AIM OF THE TASK: Copy each line that contains the string "define", taking them from the material.

PROVIDED DATA:
#####

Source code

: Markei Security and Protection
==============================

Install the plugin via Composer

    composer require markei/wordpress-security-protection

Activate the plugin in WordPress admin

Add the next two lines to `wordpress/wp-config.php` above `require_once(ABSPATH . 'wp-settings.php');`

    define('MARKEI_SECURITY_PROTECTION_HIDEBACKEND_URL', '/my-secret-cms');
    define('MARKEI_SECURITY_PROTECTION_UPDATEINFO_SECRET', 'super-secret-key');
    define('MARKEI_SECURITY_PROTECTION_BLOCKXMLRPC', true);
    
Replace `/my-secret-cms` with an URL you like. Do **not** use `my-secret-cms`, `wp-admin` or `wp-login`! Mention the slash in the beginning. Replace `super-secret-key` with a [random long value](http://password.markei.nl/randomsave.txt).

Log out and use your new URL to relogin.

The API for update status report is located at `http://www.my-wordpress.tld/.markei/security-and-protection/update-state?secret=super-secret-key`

#####

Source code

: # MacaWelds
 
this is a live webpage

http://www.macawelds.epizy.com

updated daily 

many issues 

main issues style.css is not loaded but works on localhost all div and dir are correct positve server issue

#####

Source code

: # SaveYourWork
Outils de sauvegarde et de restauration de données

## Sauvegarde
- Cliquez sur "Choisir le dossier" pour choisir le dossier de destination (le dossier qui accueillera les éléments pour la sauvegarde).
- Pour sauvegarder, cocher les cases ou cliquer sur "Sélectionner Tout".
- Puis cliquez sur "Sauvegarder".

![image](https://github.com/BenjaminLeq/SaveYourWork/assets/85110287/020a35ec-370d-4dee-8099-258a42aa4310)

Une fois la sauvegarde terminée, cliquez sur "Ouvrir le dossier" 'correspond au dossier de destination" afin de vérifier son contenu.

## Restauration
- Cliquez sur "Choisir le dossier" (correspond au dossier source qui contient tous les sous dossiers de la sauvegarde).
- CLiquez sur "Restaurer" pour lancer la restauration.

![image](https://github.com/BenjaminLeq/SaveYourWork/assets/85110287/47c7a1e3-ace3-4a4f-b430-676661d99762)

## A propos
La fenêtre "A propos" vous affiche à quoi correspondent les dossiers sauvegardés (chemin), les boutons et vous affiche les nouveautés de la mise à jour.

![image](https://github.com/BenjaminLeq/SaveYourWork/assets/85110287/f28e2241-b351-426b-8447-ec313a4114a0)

#####

EXPECTED ANSWER:
    define('MARKEI_SECURITY_PROTECTION_HIDEBACKEND_URL', '/my-secret-cms');
    define('MARKEI_SECURITY_PROTECTION_UPDATEINFO_SECRET', 'super-secret-key');
    define('MARKEI_SECURITY_PROTECTION_BLOCKXMLRPC', true);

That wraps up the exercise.